# YOUR TASK
Copy the lines of the data below exactly, starting at the first and stopping after the line that contains "Polar Coordinates</a></li>"; include no pictures.
╭──
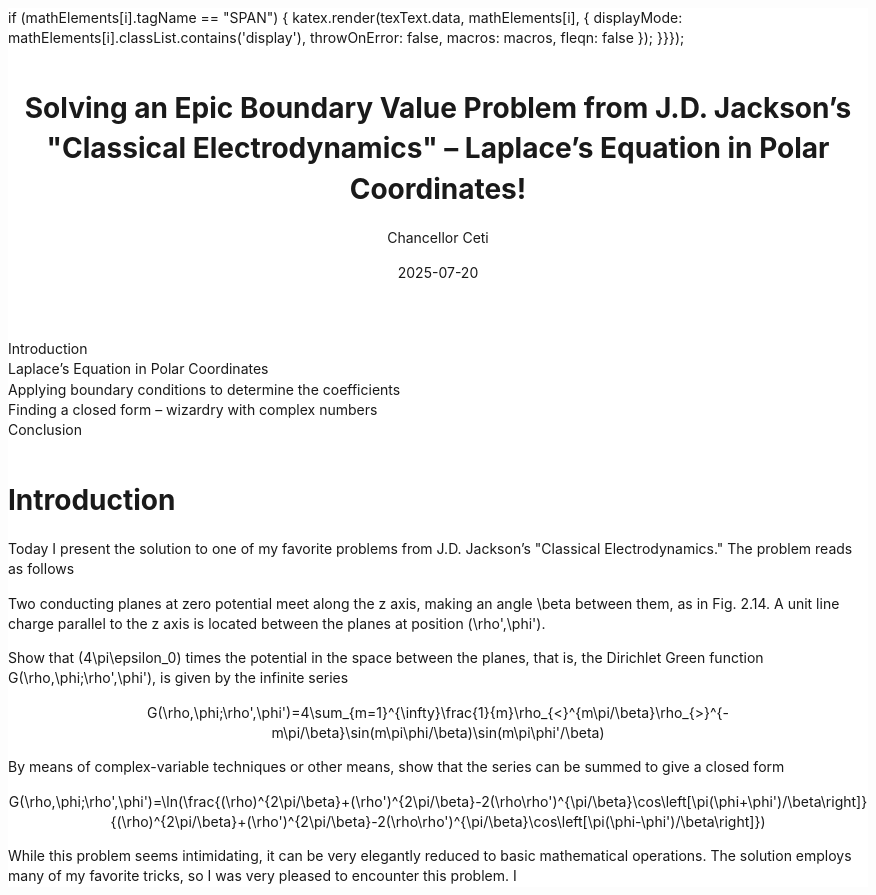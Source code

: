   if (mathElements[i].tagName == "SPAN") {
   katex.render(texText.data, mathElements[i], {
    displayMode: mathElements[i].classList.contains('display'),
    throwOnError: false,
    macros: macros,
    fleqn: false
   });
}}});
  </script>
  <link rel="stylesheet"
  href="https://cdn.jsdelivr.net/npm/katex@0.15.1/dist/katex.min.css" />
</head>
<body>
<div id="sub_body">
<header id="title-block-header">
<h1 class="title">Solving an Epic Boundary Value Problem from J.D.
Jackson’s "Classical Electrodynamics" – Laplace’s Equation in Polar
Coordinates!</h1>
<p class="author">Chancellor Ceti</p>
<p class="date">2025-07-20</p>
</header>
<nav id="TOC" role="doc-toc">
<ul>
<li><a href="#introduction" id="toc-introduction">Introduction</a></li>
<li><a href="#laplaces-equation-in-polar-coordinates"
id="toc-laplaces-equation-in-polar-coordinates">Laplace’s Equation in
Polar Coordinates</a></li>
<li><a
href="#applying-boundary-conditions-to-determine-the-coefficients"
id="toc-applying-boundary-conditions-to-determine-the-coefficients">Applying
boundary conditions to determine the coefficients</a></li>
<li><a href="#finding-a-closed-form-wizardry-with-complex-numbers"
id="toc-finding-a-closed-form-wizardry-with-complex-numbers">Finding a
closed form – wizardry with complex numbers</a></li>
<li><a href="#conclusion" id="toc-conclusion">Conclusion</a></li>
</ul>
</nav>
<h1 id="introduction">Introduction</h1>
<p>Today I present the solution to one of my favorite problems from J.D.
Jackson’s "Classical Electrodynamics." The problem reads as follows</p>
<p>Two conducting planes at zero potential meet along the <span
class="math inline">z</span> axis, making an angle <span
class="math inline">\beta</span> between them, as in Fig. 2.14. A unit
line charge parallel to the <span class="math inline">z</span> axis is
located between the planes at position <span
class="math inline">(\rho&#39;,\phi&#39;)</span>.</p>
<p>Show that <span class="math inline">(4\pi\epsilon_0)</span> times the
potential in the space between the planes, that is, the Dirichlet Green
function <span
class="math inline">G(\rho,\phi;\rho&#39;,\phi&#39;)</span>, is given by
the infinite series</p>
<p><span
class="math display">G(\rho,\phi;\rho&#39;,\phi&#39;)=4\sum_{m=1}^{\infty}\frac{1}{m}\rho_{&lt;}^{m\pi/\beta}\rho_{&gt;}^{-m\pi/\beta}\sin(m\pi\phi/\beta)\sin(m\pi\phi&#39;/\beta)</span></p>
<p>By means of complex-variable techniques or other means, show that the
series can be summed to give a closed form</p>
<p><span
class="math display">G(\rho,\phi;\rho&#39;,\phi&#39;)=\ln(\frac{(\rho)^{2\pi/\beta}+(\rho&#39;)^{2\pi/\beta}-2(\rho\rho&#39;)^{\pi/\beta}\cos\left[\pi(\phi+\phi&#39;)/\beta\right]}{(\rho)^{2\pi/\beta}+(\rho&#39;)^{2\pi/\beta}-2(\rho\rho&#39;)^{\pi/\beta}\cos\left[\pi(\phi-\phi&#39;)/\beta\right]})</span></p>
<p>While this problem seems intimidating, it can be very elegantly
reduced to basic mathematical operations. The solution employs many of
my favorite tricks, so I was very pleased to encounter this problem. I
╰──
# EXERCISE ANSWER
Source code

:   if (mathElements[i].tagName == "SPAN") {
   katex.render(texText.data, mathElements[i], {
    displayMode: mathElements[i].classList.contains('display'),
    throwOnError: false,
    macros: macros,
    fleqn: false
   });
}}});
  </script>
  <link rel="stylesheet"
  href="https://cdn.jsdelivr.net/npm/katex@0.15.1/dist/katex.min.css" />
</head>
<body>
<div id="sub_body">
<header id="title-block-header">
<h1 class="title">Solving an Epic Boundary Value Problem from J.D.
Jackson’s "Classical Electrodynamics" – Laplace’s Equation in Polar
Coordinates!</h1>
<p class="author">Chancellor Ceti</p>
<p class="date">2025-07-20</p>
</header>
<nav id="TOC" role="doc-toc">
<ul>
<li><a href="#introduction" id="toc-introduction">Introduction</a></li>
<li><a href="#laplaces-equation-in-polar-coordinates"
id="toc-laplaces-equation-in-polar-coordinates">Laplace’s Equation in
Polar Coordinates</a></li>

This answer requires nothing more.